Input data:

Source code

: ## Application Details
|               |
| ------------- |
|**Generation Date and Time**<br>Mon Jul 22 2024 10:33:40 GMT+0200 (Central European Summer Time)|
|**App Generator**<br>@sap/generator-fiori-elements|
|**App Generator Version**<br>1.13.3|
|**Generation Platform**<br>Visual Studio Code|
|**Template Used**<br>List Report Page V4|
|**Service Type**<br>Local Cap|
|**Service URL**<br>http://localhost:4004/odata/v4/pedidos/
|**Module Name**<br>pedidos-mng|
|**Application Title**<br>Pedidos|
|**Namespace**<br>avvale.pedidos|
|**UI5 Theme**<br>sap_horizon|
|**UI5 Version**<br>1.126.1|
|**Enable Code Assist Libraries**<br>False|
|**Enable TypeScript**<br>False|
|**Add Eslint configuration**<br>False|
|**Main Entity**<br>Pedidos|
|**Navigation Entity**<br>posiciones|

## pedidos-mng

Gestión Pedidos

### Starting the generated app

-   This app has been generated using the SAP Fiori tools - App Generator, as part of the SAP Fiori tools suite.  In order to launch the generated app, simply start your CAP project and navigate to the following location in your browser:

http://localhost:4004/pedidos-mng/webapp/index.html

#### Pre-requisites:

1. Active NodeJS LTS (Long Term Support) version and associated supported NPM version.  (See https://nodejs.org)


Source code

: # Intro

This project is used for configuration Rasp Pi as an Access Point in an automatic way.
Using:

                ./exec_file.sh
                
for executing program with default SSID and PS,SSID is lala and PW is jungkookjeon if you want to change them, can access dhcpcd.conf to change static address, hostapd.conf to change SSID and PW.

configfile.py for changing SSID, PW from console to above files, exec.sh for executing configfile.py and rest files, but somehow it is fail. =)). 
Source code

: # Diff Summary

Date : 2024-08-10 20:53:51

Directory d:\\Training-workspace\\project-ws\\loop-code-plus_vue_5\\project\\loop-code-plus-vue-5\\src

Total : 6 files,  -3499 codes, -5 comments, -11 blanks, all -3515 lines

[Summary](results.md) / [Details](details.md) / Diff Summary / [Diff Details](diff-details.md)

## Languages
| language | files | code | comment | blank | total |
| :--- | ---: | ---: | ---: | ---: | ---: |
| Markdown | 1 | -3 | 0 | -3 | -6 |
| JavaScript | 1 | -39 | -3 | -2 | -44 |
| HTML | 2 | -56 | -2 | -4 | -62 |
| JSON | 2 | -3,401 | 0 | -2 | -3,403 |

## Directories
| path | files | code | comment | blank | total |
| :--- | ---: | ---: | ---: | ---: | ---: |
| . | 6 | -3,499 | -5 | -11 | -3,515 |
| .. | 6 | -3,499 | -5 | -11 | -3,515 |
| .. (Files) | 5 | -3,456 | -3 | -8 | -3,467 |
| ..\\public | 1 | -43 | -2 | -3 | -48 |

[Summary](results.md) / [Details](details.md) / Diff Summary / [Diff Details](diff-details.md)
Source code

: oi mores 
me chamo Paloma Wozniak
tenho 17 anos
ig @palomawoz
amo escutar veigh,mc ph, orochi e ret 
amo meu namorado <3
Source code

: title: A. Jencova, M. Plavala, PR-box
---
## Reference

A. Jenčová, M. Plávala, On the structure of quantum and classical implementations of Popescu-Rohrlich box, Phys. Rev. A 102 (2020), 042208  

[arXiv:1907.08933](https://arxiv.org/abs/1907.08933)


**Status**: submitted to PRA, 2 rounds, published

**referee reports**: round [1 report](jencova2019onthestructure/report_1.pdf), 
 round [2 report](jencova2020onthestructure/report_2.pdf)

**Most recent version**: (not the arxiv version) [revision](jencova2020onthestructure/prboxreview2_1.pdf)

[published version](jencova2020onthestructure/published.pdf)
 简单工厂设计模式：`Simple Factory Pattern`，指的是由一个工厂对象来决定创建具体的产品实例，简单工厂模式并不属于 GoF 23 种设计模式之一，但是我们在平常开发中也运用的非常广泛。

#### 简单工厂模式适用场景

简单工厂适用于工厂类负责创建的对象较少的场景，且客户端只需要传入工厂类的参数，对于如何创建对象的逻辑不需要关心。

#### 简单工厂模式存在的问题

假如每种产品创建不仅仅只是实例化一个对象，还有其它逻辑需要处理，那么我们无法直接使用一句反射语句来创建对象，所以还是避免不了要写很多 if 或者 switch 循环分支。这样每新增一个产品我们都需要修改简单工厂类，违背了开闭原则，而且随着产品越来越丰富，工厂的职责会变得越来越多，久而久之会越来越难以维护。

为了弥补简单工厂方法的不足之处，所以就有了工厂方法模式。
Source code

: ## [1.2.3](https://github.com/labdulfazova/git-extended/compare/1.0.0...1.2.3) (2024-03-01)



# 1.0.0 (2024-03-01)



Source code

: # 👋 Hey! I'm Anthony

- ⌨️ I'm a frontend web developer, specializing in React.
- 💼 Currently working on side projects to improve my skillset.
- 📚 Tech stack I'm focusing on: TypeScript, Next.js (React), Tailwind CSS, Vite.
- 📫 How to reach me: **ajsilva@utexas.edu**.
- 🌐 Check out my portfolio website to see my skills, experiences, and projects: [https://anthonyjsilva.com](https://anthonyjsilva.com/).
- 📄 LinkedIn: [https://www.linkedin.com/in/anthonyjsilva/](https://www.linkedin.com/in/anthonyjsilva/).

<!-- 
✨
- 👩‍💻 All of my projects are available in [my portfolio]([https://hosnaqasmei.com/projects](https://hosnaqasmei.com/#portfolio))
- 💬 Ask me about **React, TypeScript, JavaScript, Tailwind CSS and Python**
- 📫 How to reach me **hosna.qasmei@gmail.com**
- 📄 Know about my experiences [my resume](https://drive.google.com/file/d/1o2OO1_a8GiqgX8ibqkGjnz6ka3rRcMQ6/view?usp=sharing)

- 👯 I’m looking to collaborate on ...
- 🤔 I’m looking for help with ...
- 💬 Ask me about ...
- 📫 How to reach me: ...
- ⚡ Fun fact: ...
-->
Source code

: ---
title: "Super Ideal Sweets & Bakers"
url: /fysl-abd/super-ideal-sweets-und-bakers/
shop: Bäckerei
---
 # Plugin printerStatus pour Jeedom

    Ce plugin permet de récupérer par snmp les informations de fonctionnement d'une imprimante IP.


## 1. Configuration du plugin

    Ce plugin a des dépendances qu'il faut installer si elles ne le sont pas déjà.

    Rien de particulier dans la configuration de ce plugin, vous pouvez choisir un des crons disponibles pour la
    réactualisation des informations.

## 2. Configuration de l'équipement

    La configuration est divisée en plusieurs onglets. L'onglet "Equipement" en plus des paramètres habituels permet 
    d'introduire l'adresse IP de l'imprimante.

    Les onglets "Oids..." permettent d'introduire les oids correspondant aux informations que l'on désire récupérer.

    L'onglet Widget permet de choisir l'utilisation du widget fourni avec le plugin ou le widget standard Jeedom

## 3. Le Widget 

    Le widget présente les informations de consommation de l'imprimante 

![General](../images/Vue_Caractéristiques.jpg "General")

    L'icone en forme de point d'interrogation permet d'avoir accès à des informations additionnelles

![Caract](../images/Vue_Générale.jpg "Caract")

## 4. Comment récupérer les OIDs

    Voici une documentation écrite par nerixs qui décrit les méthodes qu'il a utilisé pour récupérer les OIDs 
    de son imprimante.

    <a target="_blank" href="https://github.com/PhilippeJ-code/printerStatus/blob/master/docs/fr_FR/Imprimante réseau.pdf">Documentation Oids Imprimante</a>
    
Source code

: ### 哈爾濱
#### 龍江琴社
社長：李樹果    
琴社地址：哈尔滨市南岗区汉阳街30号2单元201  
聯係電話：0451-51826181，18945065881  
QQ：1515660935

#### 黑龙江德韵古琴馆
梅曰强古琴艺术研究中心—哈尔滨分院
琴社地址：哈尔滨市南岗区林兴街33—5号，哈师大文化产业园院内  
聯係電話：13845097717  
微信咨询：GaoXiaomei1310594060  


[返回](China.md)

--

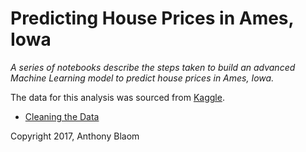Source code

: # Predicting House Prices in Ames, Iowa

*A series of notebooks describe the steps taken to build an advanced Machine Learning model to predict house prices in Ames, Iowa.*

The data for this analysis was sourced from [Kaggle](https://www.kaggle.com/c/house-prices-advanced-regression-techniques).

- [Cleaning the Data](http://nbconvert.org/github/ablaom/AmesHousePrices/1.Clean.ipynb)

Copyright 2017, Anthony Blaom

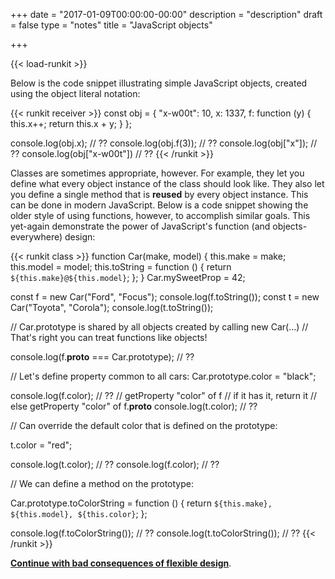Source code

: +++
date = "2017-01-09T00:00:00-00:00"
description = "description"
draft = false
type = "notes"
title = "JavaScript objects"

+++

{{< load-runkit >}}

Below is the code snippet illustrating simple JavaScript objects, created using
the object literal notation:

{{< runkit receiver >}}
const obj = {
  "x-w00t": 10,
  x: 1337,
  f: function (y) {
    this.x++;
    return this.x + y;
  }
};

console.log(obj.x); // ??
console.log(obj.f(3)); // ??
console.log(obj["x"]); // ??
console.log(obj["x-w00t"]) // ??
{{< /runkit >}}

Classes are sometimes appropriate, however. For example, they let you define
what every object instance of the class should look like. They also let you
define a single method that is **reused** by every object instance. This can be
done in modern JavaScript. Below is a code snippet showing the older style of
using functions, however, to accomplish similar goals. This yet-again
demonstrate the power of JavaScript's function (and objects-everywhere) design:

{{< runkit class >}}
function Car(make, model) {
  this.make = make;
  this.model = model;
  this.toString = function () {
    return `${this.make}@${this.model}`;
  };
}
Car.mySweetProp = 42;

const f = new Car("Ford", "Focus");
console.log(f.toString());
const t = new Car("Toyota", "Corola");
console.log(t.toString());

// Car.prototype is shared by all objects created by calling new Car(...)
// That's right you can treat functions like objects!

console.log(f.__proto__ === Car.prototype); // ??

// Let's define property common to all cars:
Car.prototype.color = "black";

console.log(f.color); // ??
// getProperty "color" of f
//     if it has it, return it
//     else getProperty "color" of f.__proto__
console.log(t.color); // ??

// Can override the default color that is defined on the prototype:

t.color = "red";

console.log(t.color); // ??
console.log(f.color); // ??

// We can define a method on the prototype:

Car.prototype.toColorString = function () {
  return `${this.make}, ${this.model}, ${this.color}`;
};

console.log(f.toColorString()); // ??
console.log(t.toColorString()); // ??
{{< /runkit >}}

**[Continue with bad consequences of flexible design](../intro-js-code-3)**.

Aim of the task: In the listing above, the lines from the one containing "# Plugin printerStatus pour Jeedom" through the one containing "Rien de particulier" must be set down exactly, with no other lines.

Response to the task:
 # Plugin printerStatus pour Jeedom

    Ce plugin permet de récupérer par snmp les informations de fonctionnement d'une imprimante IP.


## 1. Configuration du plugin

    Ce plugin a des dépendances qu'il faut installer si elles ne le sont pas déjà.

    Rien de particulier dans la configuration de ce plugin, vous pouvez choisir un des crons disponibles pour la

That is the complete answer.